3. Setting up puppet dashboard

I also had a look at installing puppet dashboard. Because I know ruby and rails and gems can be a big dependency hell I figured I didn’t even want to try it in a VM, and instead I “just” got it running on my mac.

3.1 MySQL, ruby and mac os x

Puppet dashboard is built using ruby on rails and suggests using mysql for persistence (in retrospect I should not have listened and used sqlite :-)). Ruby on Rails apparently accesses MySQL through the mysql gem. The MySQL gem has to link against both the native mysql library and the native ruby library.
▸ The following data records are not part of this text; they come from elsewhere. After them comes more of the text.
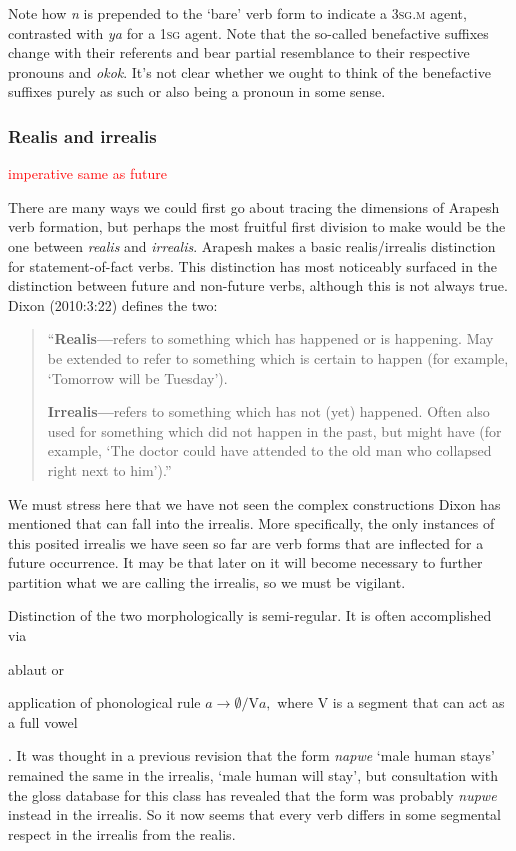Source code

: \documentclass[pdftex,12pt,letterpaper]{article}
\let\ipa\textipa
\def\sw{\ipa{\super w}}
\newcommand\nyi[1]{\textcolor{red}{#1}}
\begin{document}
 \noindent Note how \emph{n\ipa{@}} is prepended to the `bare' verb form to indicate a \textsc{3sg.m} agent, contrasted with \emph{ya} for a \textsc{1sg} agent. Note that the so-called benefactive suffixes change with their referents and bear partial resemblance to their respective pronouns \emph{\ipa{@p@}} and \emph{ok\sw ok\sw}. It's not clear whether we ought to think of the benefactive suffixes purely as such or also being a pronoun in some sense.

 \subsubsection{Realis and irrealis}
 
 \nyi{imperative same as future}

 There are many ways we could first go about tracing the dimensions of Arapesh verb formation, but perhaps the most fruitful first division to make would be the one between \emph{realis} and \emph{irrealis}. Arapesh makes a basic realis/irrealis distinction for statement-of-fact verbs. This distinction has most noticeably surfaced in the distinction between future and non-future verbs, although this is not always true. Dixon (2010:3:22) defines the two: 
 
 \singlespacing\begin{quote}
 ``\textbf{Realis---}refers to something which has happened or is happening. May be extended to refer to something which is certain to happen (for example, `Tomorrow will be Tuesday').
 
 \textbf{Irrealis---}refers to something which has not (yet) happened. Often also used for something which did not happen in the past, but might have (for example, ‘The doctor could have attended to the old man who collapsed right next to him’).''
 \end{quote} \doublespacing
 
 \noindent We must stress here that we have not seen the complex constructions Dixon has mentioned that can fall into the irrealis. More specifically, the only instances of this posited irrealis we have seen so far are verb forms that are inflected for a future occurrence. It may be that later on it will become necessary to further partition what we are calling the irrealis, so we must be vigilant. 
 
 Distinction of the two morphologically is semi-regular. It is often accomplished via \begin{inparaenum}[(a)] \item ablaut or \item application of phonological rule $a \rightarrow \emptyset / \text{V}a,$ where V is a segment that can act as a full vowel\end{inparaenum}. It was thought in a previous revision that the form \emph{napwe} `male human stays' remained the same in the irrealis, `male human will stay', but consultation with the gloss database for this class has revealed that the form was probably \emph{nupwe} instead in the irrealis. So it now seems that every verb differs in some segmental respect in the irrealis from the realis.
\end{document}
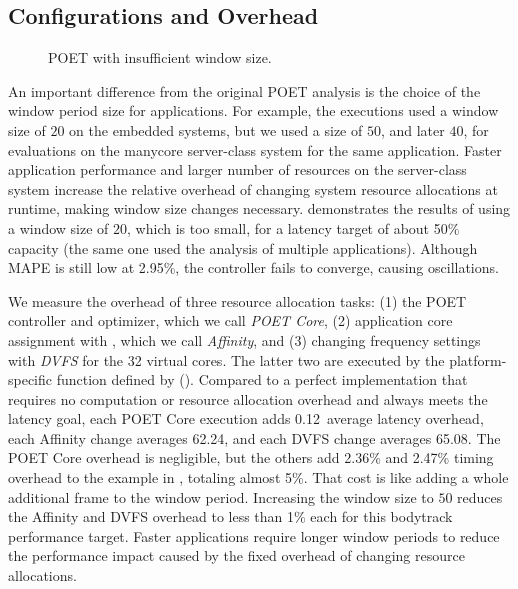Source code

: \subsection{Configurations and Overhead}

\begin{figure}[t]
  \centering
      
  \caption{POET with insufficient window size.}
  \label{fig:poet-bodytrack-w20}
\end{figure}

An important difference from the original POET analysis is the choice of the window period size for applications.
For example, the  executions used a window size of $20$ on the embedded systems, but we used a size of $50$, and later $40$, for evaluations on the manycore server-class system for the same application.
Faster application performance and larger number of resources on the server-class system increase the relative overhead of changing system resource allocations at runtime, making window size changes necessary.
 demonstrates the results of using a window size of $20$, which is too small, for a latency target of about 50\% capacity (the same one used the analysis of multiple applications).
Although MAPE is still low at 2.95\%, the controller fails to converge, causing oscillations.

We measure the overhead of three resource allocation tasks: (1) the POET controller and optimizer, which we call \textit{POET Core}, (2) application core assignment with , which we call \textit{Affinity}, and (3) changing frequency settings with \textit{DVFS} for the 32 virtual cores.
The latter two are executed by the platform-specific function defined by  ().
Compared to a perfect implementation that requires no computation or resource allocation overhead and always meets the latency goal, each POET Core execution adds 0.12\ms~average latency overhead, each Affinity change averages 62.24\ms, and each DVFS change averages 65.08\ms.
The POET Core overhead is negligible, but the others add 2.36\% and 2.47\% timing overhead to the example in , totaling almost 5\%.
That cost is like adding a whole additional frame to the window period.
Increasing the window size to $50$ reduces the Affinity and DVFS overhead to less than 1\% each for this bodytrack performance target.
Faster applications require longer window periods to reduce the performance impact caused by the fixed overhead of changing resource allocations.

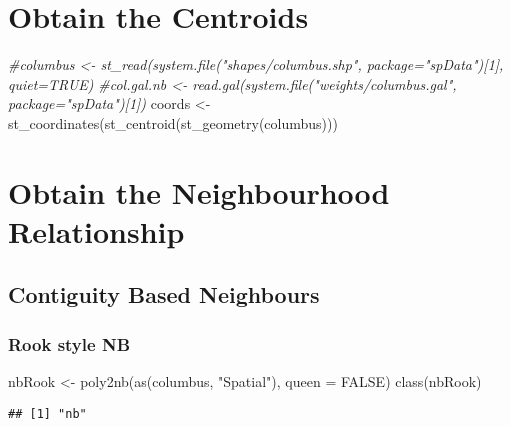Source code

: \documentclass[
]{book}
\newenvironment{Shaded}{\begin{snugshade}}{\end{snugshade}}
\newcommand{\AttributeTok}[1]{\textcolor[rgb]{0.77,0.63,0.00}{#1}}
\newcommand{\CommentTok}[1]{\textcolor[rgb]{0.56,0.35,0.01}{\textit{#1}}}
\newcommand{\ConstantTok}[1]{\textcolor[rgb]{0.00,0.00,0.00}{#1}}
\newcommand{\FunctionTok}[1]{\textcolor[rgb]{0.00,0.00,0.00}{#1}}
\newcommand{\NormalTok}[1]{#1}
\newcommand{\OtherTok}[1]{\textcolor[rgb]{0.56,0.35,0.01}{#1}}
\newcommand{\StringTok}[1]{\textcolor[rgb]{0.31,0.60,0.02}{#1}}
\begin{document}
\hypertarget{obtain-the-centroids}{%
\section{Obtain the Centroids}\label{obtain-the-centroids}}

\begin{Shaded}
\begin{Highlighting}[]
\CommentTok{\#columbus \textless{}{-} st\_read(system.file("shapes/columbus.shp", package="spData")[1], quiet=TRUE)}
\CommentTok{\#col.gal.nb \textless{}{-} read.gal(system.file("weights/columbus.gal", package="spData")[1])}
\NormalTok{coords }\OtherTok{\textless{}{-}} \FunctionTok{st\_coordinates}\NormalTok{(}\FunctionTok{st\_centroid}\NormalTok{(}\FunctionTok{st\_geometry}\NormalTok{(columbus)))}
\end{Highlighting}
\end{Shaded}

\hypertarget{obtain-the-neighbourhood-relationship}{%
\section{Obtain the Neighbourhood Relationship}\label{obtain-the-neighbourhood-relationship}}

\hypertarget{contiguity-based-neighbours}{%
\subsection{Contiguity Based Neighbours}\label{contiguity-based-neighbours}}

\hypertarget{rook-style-nb}{%
\subsubsection{Rook style NB}\label{rook-style-nb}}

\begin{Shaded}
\begin{Highlighting}[]
\NormalTok{nbRook }\OtherTok{\textless{}{-}} \FunctionTok{poly2nb}\NormalTok{(}\FunctionTok{as}\NormalTok{(columbus, }\StringTok{"Spatial"}\NormalTok{), }\AttributeTok{queen =} \ConstantTok{FALSE}\NormalTok{)}
\FunctionTok{class}\NormalTok{(nbRook)}
\end{Highlighting}
\end{Shaded}

\begin{verbatim}
## [1] "nb"
\end{verbatim}
\end{document}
Fortunately, I’m aware enough of the potential pain that I tend to carefully install the most compatible version of systems like this:

$ file `which ruby`
/usr/local/bin/ruby: Mach-O executable i386
$ file `which mysql`
/usr/local/mysql/bin/mysql: Mach-O executable i386
$ ruby --version
ruby 1.8.7 (2009-06-12 patchlevel 174) [i686-darwin9.7.0]
$ mysql --version
mysql  Ver 14.14 Distrib 5.1.31,
        for apple-darwin9.5.0 (i386) using readline 5.1

You’d hope that the mysql gem build picks up on all this ok, but that’s not quite the case. Instead, you really have to be quite explicit:

vi /usr/local/lib/ruby/1.8/i686-darwin9.7.0/rbconfig.rb
# change to CONFIG["ARCH_FLAG"] = "-arch i386"

sudo gem uninstall mysql
sudo env ARCHFLAGS="-arch i386" gem install --verbose \
    --no-rdoc --no-ri mysql \
    -- --with-mysql-dir=/usr/local \
cd /usr/local/mysql/lib/
sudo ln -s mysql .
cd .

3.2 Look, ma, it’s a rails app

After this, fortunately it’s easy again.

tar zxf ...puppet-dashboard...
mv ... ~/puppet-dashboard
cd ~/puppet-dashboard
rake RAILS_ENV=production db:create
rake RAILS_ENV=production db:migrate
./script/server -e production
open http://localhost:3000/

Works like a charm. To get some data to see requires tweaking the puppet VM:

cd /Users/lsimons/puppet-dashboard/ext/puppet
vi puppet_dashboard.rb
# change HOST to
ssh root@puppet mkdir -p /var/lib/puppet/lib/puppet/reports
scp puppet_dashboard.rb root@puppet:/var/lib/puppet/lib/puppet/reports/

cd ~/dev/scm/
vi puppet/puppet.conf
# report = true for [puppetd]
# reports = puppet_dashboard for [puppetmasterd]
git add puppet/puppet.conf
git commit -m "Enable reporting"
git push

4. Recap

So now we have:

  • A working, documented, repeatable process for creating new VMs
  • A working, documented, repeatable process for bootstrapping puppet
  • A neat version-controlled way of changing the puppet config
  • An installation of a puppet master that serves up the latest config
  • A puppeted installation of gitosis
  • A not-so-great but working installation of puppet dashboard
  • A few more VMs to configure
One Comment
  1. March 13, 2011 11:29

    This is a great howto on Puppet!

    You should take a look at vagrant, if you have not looked already. Seems to provide more automation than the VMfusion approach.

    Cheers, Jim.

Comments are closed.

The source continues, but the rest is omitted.